Treat this assignment as a take-home test: it is to be done on your own (no discussion, please), and I'm looking for thoughtful, precise answers. Conciseness is a true virtue in answering these questions – none of these require more than a few hundred words, or about half a page, to answer in full. If you look up external sources to help you answer these questions, cite them.

Consider the alternate version of the Cobra compiler provided in if-alternate-anf.ml. The following changes were made:

1. Moved CIf to the aexpr datatype:

   type aexpr =
     | AIf of immexpr * aexpr * aexpr
     | ALet of string * cexpr * aexpr
     | ACExpr of cexpr
   

2. Changed the EIf case of anf to produce AIf as follows:

   | EIf(cond, thn, els) ->
     anf cond (fun immcond -> AIf(immcond, anf thn k, anf els k))
   

3. Changed acompile_expr, count_vars, etc. in obvious ways

Answer the following questions:

• Give an English description of no more than two sentences characterizing the difference between this ANF strategy and the original.
• Can the two strategies ever produce programs that give different answers? That is, is the alternate strategy correct? Give an example if there is a difference, and argue why not if not. To be clear, this would mean that a test with t or terr would succeed on one but fail on the other.
• What impact does the given transformation have on generated assembly code size, compared to the original you were given?
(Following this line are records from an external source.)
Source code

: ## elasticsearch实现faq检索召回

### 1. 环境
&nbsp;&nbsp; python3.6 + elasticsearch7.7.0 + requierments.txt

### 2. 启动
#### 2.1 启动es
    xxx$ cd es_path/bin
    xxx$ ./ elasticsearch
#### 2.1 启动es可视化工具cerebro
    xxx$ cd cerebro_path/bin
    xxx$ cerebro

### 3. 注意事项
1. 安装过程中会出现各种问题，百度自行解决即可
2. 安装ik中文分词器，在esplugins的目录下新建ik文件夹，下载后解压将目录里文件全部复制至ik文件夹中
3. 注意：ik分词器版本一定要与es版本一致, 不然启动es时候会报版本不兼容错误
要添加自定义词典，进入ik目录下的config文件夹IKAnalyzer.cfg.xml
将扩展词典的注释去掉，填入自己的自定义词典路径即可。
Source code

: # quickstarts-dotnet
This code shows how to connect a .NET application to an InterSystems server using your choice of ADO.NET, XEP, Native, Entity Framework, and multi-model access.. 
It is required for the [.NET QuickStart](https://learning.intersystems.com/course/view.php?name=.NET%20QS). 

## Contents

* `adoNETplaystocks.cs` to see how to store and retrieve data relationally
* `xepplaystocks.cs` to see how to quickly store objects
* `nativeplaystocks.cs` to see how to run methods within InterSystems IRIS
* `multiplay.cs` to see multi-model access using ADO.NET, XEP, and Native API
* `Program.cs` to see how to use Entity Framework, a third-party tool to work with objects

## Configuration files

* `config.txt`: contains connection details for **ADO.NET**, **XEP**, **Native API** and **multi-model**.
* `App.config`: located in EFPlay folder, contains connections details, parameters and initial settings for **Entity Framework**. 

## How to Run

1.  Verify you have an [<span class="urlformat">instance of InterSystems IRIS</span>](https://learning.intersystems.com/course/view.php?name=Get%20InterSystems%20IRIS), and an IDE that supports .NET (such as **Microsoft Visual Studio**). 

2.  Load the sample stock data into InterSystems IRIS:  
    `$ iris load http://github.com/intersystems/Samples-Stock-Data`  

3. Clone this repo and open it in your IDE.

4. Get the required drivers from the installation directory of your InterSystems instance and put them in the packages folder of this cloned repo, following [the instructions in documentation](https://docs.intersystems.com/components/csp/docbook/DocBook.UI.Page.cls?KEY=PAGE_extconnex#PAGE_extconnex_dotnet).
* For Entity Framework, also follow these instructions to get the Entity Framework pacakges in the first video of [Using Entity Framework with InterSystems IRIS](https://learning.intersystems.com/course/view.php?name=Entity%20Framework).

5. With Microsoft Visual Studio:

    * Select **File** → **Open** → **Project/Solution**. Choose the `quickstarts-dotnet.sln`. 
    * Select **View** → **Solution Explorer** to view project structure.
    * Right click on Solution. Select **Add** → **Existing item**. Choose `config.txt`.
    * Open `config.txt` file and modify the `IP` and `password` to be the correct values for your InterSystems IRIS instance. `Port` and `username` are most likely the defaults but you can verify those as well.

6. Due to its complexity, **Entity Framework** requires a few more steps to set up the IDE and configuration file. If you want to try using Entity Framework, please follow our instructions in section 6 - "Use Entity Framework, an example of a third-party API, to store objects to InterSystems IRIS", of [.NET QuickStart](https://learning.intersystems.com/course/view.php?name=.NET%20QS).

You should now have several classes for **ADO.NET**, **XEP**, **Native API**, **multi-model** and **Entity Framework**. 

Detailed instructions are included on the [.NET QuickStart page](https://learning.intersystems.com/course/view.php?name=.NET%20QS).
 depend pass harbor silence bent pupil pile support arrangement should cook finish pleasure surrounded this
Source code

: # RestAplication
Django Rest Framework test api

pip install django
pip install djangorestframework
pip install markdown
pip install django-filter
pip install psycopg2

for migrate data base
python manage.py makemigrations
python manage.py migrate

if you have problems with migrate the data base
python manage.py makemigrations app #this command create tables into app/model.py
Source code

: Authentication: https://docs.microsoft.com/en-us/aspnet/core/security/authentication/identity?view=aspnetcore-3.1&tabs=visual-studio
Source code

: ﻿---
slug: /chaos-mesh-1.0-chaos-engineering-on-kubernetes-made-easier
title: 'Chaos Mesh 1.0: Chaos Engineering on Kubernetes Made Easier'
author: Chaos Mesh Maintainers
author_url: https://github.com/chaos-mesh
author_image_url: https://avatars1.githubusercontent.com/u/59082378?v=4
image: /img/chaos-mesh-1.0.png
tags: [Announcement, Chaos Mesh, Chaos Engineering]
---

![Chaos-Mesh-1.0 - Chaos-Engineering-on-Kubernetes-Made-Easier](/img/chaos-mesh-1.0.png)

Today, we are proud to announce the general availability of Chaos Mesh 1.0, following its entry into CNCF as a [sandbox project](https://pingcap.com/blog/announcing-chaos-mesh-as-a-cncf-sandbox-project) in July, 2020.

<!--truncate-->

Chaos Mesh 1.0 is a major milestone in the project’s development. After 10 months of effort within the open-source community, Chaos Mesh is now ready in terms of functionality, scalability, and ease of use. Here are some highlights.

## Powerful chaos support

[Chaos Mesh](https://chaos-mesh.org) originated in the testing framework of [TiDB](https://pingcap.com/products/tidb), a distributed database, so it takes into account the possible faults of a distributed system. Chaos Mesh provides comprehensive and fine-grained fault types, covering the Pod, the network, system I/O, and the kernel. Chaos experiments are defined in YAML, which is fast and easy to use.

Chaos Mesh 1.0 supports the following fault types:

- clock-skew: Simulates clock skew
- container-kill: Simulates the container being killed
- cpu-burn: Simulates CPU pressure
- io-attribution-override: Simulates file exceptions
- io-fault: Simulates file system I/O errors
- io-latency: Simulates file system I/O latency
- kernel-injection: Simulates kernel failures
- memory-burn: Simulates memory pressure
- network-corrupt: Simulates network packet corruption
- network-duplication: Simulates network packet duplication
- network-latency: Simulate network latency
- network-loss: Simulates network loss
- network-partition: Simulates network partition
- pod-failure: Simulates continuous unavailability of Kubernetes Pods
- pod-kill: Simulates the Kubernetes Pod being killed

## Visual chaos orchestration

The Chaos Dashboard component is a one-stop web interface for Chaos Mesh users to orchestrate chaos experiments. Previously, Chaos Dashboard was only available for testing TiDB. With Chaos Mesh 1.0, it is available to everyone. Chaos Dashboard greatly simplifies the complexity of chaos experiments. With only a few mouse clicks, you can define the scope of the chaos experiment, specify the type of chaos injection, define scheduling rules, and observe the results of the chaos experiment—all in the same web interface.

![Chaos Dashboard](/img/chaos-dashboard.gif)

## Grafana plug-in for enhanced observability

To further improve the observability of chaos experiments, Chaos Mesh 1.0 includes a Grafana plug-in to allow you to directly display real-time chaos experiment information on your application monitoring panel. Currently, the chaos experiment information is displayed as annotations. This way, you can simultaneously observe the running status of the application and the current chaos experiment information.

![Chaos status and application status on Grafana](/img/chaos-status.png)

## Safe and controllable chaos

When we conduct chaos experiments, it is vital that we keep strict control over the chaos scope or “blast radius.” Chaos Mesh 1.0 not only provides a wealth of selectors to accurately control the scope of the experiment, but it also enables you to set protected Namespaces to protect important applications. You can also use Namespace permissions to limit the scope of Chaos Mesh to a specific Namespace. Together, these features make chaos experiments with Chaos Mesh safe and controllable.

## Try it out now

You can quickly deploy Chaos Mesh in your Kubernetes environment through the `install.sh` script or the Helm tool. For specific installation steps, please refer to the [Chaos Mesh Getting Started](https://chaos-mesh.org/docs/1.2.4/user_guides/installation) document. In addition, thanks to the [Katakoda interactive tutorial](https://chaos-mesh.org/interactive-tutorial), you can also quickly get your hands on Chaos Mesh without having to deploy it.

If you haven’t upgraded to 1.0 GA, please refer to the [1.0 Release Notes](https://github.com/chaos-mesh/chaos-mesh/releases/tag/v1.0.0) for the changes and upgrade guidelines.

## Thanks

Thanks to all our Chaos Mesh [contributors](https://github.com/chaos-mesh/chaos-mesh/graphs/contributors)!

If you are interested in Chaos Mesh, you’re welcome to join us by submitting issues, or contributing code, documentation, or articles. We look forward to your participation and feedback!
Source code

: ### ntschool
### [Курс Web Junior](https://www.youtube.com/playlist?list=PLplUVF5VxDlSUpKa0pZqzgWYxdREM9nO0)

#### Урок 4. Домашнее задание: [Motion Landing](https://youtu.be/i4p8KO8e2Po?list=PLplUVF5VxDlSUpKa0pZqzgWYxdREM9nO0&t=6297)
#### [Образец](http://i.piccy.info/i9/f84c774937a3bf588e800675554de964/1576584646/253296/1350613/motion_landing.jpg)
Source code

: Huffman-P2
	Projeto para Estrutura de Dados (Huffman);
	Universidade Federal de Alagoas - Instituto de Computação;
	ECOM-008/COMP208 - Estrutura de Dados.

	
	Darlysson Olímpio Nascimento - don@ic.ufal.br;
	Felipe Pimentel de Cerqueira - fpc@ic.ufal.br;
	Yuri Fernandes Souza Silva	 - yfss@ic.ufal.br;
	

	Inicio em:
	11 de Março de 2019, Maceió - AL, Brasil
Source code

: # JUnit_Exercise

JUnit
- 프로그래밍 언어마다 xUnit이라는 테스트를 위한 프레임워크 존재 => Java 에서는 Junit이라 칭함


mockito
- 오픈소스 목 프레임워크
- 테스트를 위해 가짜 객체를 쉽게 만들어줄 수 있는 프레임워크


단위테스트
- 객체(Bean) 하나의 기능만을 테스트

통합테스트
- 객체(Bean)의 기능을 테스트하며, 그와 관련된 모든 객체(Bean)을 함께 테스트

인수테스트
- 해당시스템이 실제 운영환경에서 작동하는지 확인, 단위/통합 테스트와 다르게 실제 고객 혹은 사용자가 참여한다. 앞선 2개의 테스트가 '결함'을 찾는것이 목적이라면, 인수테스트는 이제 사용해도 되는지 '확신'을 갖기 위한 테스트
Try to be as precise as possible in describing the size increase or decrease.
• Will count_vars always return the same answer for a program ANFed by one strategy versus the other, or could the answer differ? If it can differ, give an example. If it cannot, explain why.

Our compiler generates instruction lists mainly via appending (the @ operator), which has made the implementation quite simple. This append operator takes O(n) time, where n is the size of the left-hand operand.

• What does this mean for the complexity of our compiler overall? For example, (roughly) how many new list links are created if we compile a let-expression with 1000 bindings?
• Is this acceptable performance? What are some implementation options (changing function signatures, changing data structures, etc) for alleviating this issue if not?

Many languages do not check for boolean-typed values in conditional position, and values act as either true or false in that position depending on language-specific rules. For example, consider the examples in truth.py.

Suppose we wanted to support this in a language we were designing that uses tagged representations for values. What impact might that have on our representation choices if we wanted to make checking conditionals easy? What if we added more values, for example a special None value (like in Python), that makes if take the false branch if it appears in conditional position? Say we used the two least significant bits to represent that tag? How would these choices affect performance relative to C, which treats everything as an integer? Discuss this design space a little bit; there is no right answer to this question, and it is intentionally open-ended.